[Records from a collection]
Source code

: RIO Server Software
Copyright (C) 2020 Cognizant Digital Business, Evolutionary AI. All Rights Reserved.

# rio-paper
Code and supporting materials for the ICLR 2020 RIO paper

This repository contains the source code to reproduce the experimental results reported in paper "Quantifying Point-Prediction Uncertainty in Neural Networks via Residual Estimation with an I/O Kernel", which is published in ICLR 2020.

WORK REQUIRED: Within this data, count the lines that include the string "ICLR" and write the number with nothing else.

RESPONSE: 2